**PROBLEM DETAILS**
Only the lines that hold "Write" should be in the answer, each copied from the data below.

● ● ● ● ● ● ●

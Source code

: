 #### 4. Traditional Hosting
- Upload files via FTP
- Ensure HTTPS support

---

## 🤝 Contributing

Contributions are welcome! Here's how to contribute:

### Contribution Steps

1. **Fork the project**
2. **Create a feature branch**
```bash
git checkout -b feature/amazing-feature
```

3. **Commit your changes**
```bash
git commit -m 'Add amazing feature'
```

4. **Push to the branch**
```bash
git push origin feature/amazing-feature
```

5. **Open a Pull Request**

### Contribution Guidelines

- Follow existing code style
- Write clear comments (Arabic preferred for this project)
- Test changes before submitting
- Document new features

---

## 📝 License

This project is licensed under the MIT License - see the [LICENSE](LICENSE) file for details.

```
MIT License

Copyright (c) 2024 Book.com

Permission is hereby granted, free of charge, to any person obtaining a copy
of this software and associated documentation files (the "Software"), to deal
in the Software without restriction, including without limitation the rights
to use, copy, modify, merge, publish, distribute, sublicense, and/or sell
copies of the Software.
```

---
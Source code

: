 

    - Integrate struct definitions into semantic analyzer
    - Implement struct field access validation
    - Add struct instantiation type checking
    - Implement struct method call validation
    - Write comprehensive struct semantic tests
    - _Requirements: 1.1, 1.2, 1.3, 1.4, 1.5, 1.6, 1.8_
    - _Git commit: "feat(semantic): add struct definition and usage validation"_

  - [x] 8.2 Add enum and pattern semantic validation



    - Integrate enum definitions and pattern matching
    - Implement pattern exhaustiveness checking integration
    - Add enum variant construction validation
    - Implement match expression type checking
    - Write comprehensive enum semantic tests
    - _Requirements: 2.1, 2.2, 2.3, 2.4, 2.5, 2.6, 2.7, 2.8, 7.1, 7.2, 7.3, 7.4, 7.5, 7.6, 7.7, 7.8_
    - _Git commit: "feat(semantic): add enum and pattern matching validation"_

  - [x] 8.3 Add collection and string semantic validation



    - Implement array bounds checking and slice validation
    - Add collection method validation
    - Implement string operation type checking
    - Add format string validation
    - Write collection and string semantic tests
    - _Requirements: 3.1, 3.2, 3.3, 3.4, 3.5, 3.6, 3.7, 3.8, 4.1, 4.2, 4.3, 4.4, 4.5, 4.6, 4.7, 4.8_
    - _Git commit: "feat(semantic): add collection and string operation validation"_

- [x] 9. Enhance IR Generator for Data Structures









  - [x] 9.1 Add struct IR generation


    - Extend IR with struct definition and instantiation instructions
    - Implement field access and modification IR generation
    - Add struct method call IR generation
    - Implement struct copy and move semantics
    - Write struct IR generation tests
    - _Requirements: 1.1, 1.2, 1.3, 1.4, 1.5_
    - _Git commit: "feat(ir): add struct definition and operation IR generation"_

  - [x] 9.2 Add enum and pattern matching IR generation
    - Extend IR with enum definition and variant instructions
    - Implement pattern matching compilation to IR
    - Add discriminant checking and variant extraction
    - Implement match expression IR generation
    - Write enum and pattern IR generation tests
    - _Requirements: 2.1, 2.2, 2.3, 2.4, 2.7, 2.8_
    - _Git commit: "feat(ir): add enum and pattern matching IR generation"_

● ● ● ● ● ● ●

**ANSWER BELOW**
- Write clear comments (Arabic preferred for this project)
    - Write comprehensive struct semantic tests
    - Write comprehensive enum semantic tests
    - Write collection and string semantic tests
    - Write struct IR generation tests
    - Write enum and pattern IR generation tests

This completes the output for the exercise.